▶ EXERCISE: In the entries that follow, find every line containing "Revenue" and copy it.

(Collected data)
=== Begin Enclosure ===

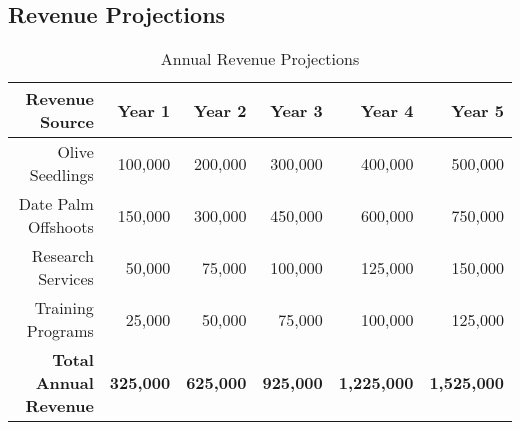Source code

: \subsection{Revenue Projections}

\begin{table}[h]
\centering
\begin{tabular}{|r|r|r|r|r|r|}
\hline
\textbf{Revenue Source} & \textbf{Year 1} & \textbf{Year 2} & \textbf{Year 3} & \textbf{Year 4} & \textbf{Year 5} \\
\hline
Olive Seedlings & 100,000 & 200,000 & 300,000 & 400,000 & 500,000 \\
Date Palm Offshoots & 150,000 & 300,000 & 450,000 & 600,000 & 750,000 \\
Research Services & 50,000 & 75,000 & 100,000 & 125,000 & 150,000 \\
Training Programs & 25,000 & 50,000 & 75,000 & 100,000 & 125,000 \\
\hline
\textbf{Total Annual Revenue} & \textbf{325,000} & \textbf{625,000} & \textbf{925,000} & \textbf{1,225,000} & \textbf{1,525,000} \\
\hline
\end{tabular}
\caption{Annual Revenue Projections}
\end{table}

=== End Enclosure ===

▶ RESULT OF THE TASK:
: \subsection{Revenue Projections}
\textbf{Revenue Source} & \textbf{Year 1} & \textbf{Year 2} & \textbf{Year 3} & \textbf{Year 4} & \textbf{Year 5} \\
\textbf{Total Annual Revenue} & \textbf{325,000} & \textbf{625,000} & \textbf{925,000} & \textbf{1,225,000} & \textbf{1,525,000} \\
\caption{Annual Revenue Projections}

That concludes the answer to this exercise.